What is the chemical reaction for plaster?
2H2O to CaSO4. ½H2O If water is added to the cold white powder the water recombines with the calcium(II) sulfate to form hydrated calcium(II) sulfate or plaster of Paris. As this happens the mixture gets hot which chemists call an exothermic chemical reaction.
What are the properties of Plaster of Paris Class 10?
Properties of Plaster of Paris
(1) It is a white powder. (2) It has a very remarkable property of setting into a hard mass on wetting with water. P.O.P. should be stored in a moisture proof container.
What is plaster of Paris chemically Class 10?
Calcium sulphate with half a molecule of water per molecule of the salt (hemi-hydrate) is called plaster of paris (plaster of paris). It is prepared by heating gypsum (CaSO4. 2H2O) at 120°C in rotary kilns, where it gets partially dehydrated.
What happen when plaster of Paris react with water Support your answer with chemical equation?
pop react with water to form gypsum. caso4. 1/2h20(pop) + 1×1/2h2o gives caso4. 2h20(gypsum ).
What are chemical properties?
A chemical property is a characteristic of a particular substance that can be observed in a chemical reaction. Some major chemical properties include flammability, toxicity, heat of combustion, pH value, rate of radioactive decay, and chemical stability.

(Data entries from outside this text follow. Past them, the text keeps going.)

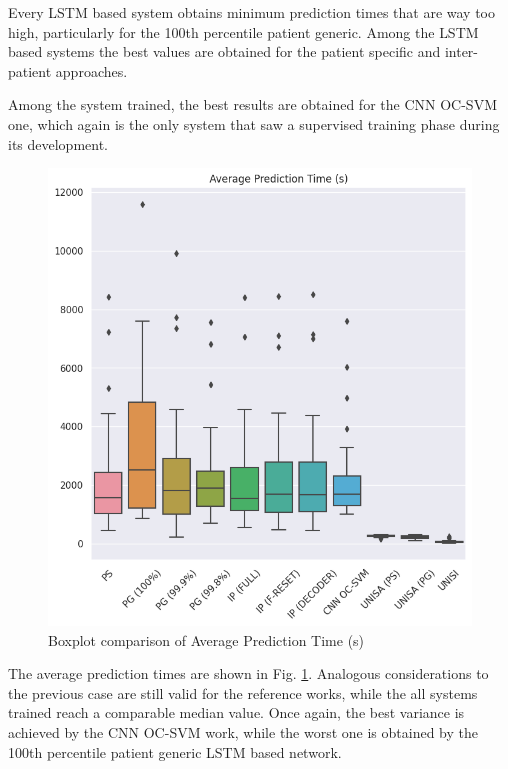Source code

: Every \gls{LSTM} based system obtains minimum prediction times that are way too high, particularly for the 100th percentile patient generic. Among the \gls{LSTM} based systems the best values are obtained for the patient specific and inter-patient approaches. 

Among the system trained, the best results are obtained for the \gls{CNN} \gls{OC-SVM} one, which again is the only system that saw a supervised training phase during its development.

\begin{figure}[ht]
    \centering
    \includegraphics[width=1.0\textwidth]{images/Experimental-validation/boxplot_APT.png}
    \caption{Boxplot comparison of Average Prediction Time (s)}
    \label{fig:boxplot_APT}
\end{figure}

The average prediction times are shown in Fig. \ref{fig:boxplot_APT}. Analogous considerations to the previous case are still valid for the reference works, while the all systems trained reach a comparable median value. Once again, the best variance is achieved by the \gls{CNN} \gls{OC-SVM} work, while the worst one is obtained by the 100th percentile patient generic \gls{LSTM} based network.

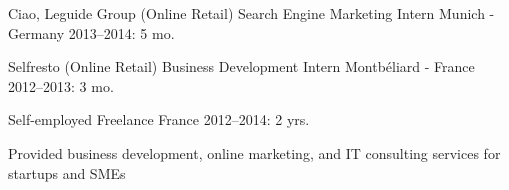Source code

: \begin{cventries}
  \cventryshort
    {Ciao, Leguide Group (Online Retail)} %
    {Search Engine Marketing Intern} %
    {Munich - Germany} %
    {2013--2014: 5 mo.} %

  \cventryshort
    {Selfresto (Online Retail)} %
    {Business Development Intern} %
    {Montbéliard - France} %
    {2012--2013: 3 mo.} %

  \cventry
    {Self-employed} %
    {Freelance} %
    {France} %
    {2012--2014: 2 yrs.} %
    {
      \begin{cvitems} %
        \item {Provided business development, online marketing, and IT consulting services for startups and SMEs}
      \end{cvitems}
    }

\end{cventries}
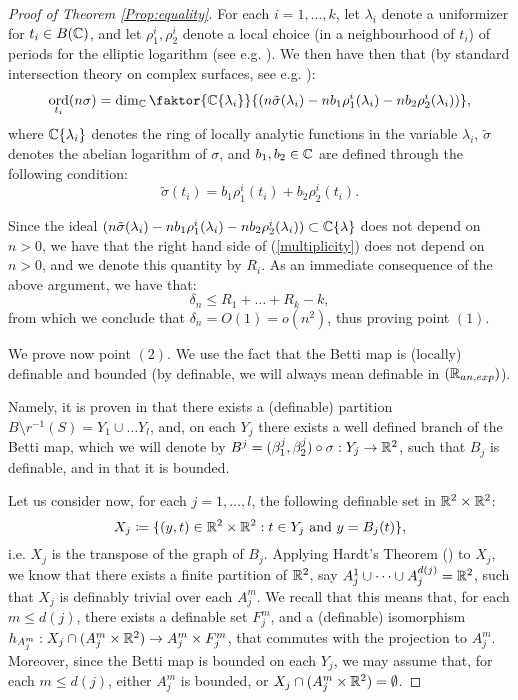 \documentclass[a4paper,12pt]{article}
\theoremstyle{remark}
\DeclareMathOperator{\ord}{ord}
\begin{document}
\begin{proof}[Proof of Theorem \ref{Prop:equality}]
	For each $i=1,\dots, k$, let $\lambda_i$ denote a uniformizer for $t_i \in B(\mathbb C)$, and let $\rho^i_1, \rho^i_2$ denote a local choice (in a neighbourhood of $t_i$) of periods for the elliptic logarithm (see e.g. \cite[Section 1.1]{bettitorsion}). We then have then that (by standard intersection theory on complex surfaces, see e.g. \cite[Chapter I]{beauville}):
	\begin{equation}\label{multiplicity}
	\ord_{t_i}(n\sigma)=\dim_{\C} \faktor{\C\{\lambda_i\}}{(n\tilde{\sigma}(\lambda_i)-nb_1\rho^i_1(\lambda_i)-nb_2\rho^i_2(\lambda_i))}, 
	\end{equation}
	where $\mathbb C\{\lambda_i\}$ denotes the ring of locally analytic functions in the variable $\lambda_i$, $\tilde{\sigma}$ denotes the abelian logarithm of $\sigma$, and $b_1, b_2 \in \mathbb C$ are defined through the following condition: \[\tilde{\sigma}(t_i)=b_1\rho^i_1(t_i)+b_2\rho^i_2(t_i).\]	
	
	Since the ideal $(n\tilde{\sigma}(\lambda_i)-nb_1\rho^i_1(\lambda_i)-nb_2\rho^i_2(\lambda_i)) \subset \mathbb C\{\lambda\}$ does not depend on $n>0$, we have that the right hand side of (\ref{multiplicity}) does not depend on $n>0$, and we denote this quantity by $R_i$. As an immediate consequence of the above argument, we have that:
	\[
	\delta_n \leq R_1 + \dots + R_k - k,
	\] 
	from which we conclude that $\delta_n =O(1)=o(n^2)$, thus proving point $(1)$.
	
	We prove now point $(2)$. We use the fact that the Betti map is (locally) definable and bounded (by definable, we will always mean definable in $(\mathbb R_{an,exp})$). 
	
	Namely, it is proven in \cite[Section 10]{garethschmidt} that there exists a (definable) partition $B\setminus r^{-1}(S)=Y_1 \cup \dots Y_l$, and, on each $Y_j$ there exists a well defined branch of the Betti map, which we will denote by $B^j=(\beta^j_1,\beta^j_2)\circ \sigma: Y_j \rightarrow \mathbb R^2$, such that $B_j$ is definable, and in \cite[Proposition 4]{garethschmidt} that it is bounded. 
	
	Let us consider now, for each $j=1,\dots, l$, the following definable set in $\mathbb R^2 \times \mathbb R^2$:
	\[
	X_j\coloneqq \{(y,t) \in \mathbb R^2 \times \mathbb R^2: t \in Y_j \text{ and } y=B_j(t)\},
	\]
	i.e. $X_j$ is the transpose of the graph of $B_j$. Applying Hardt's Theorem (\cite[Theorem 9.1.2]{tametopology}) to $X_j$, we know that there exists a finite partition of $\mathbb R^2$, say $A_j^1\cup\dots \cup A_j^{d(j)}=\mathbb R^2$, such that $X_j$ is definably trivial over each $A_j^m$.  We recall that this means that, for each $m \leq d(j)$, there exists a definable set $F_j^m$, and a (definable) isomorphism $h_{A_j^m}:X_j\cap (A_j^m\times \mathbb R^2)\rightarrow A_j^m\times F_j^m$, that commutes with the projection to $A_j^m$. Moreover, since the Betti map is bounded on each $Y_j$, we may assume that, for each $m \leq d(j)$, either $A_j^m$ is bounded, or $X_j\cap (A_j^m\times \mathbb R^2)=\emptyset$. 
	

\end{proof}
\end{document}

What is Plaster of Paris chemically Class 11?
The chemical name of Plaster of Paris is Calcium Sulphate (CaSO4·½ H2O)). It is obtained by heating the gypsum, CaSO4·2H2O, to 393 K. It forms a plastic mass on addition of water which further gets hardened within 5-15 minutes.
What are the properties and uses of Plaster of Paris?
(i) It is used for plastering fractured bones and dislocated bones so as to set them in proper place. (ii) It is used in making toys, decorative materials. (iii) It is used in making casts for statues, toys, surgical instruments, etc. (iv) It is used in making blackboard chalks.
What is Plaster of Paris write its two properties?
It is a white powder. When mixed with water (1/3 of its mass), it evolves heat and quickly sets to a hard porous mass within 5 to 15 minutes. During setting, a slight expansion (about 1%) in volume occurs so that it fills the mould completely and takes a sharp impression.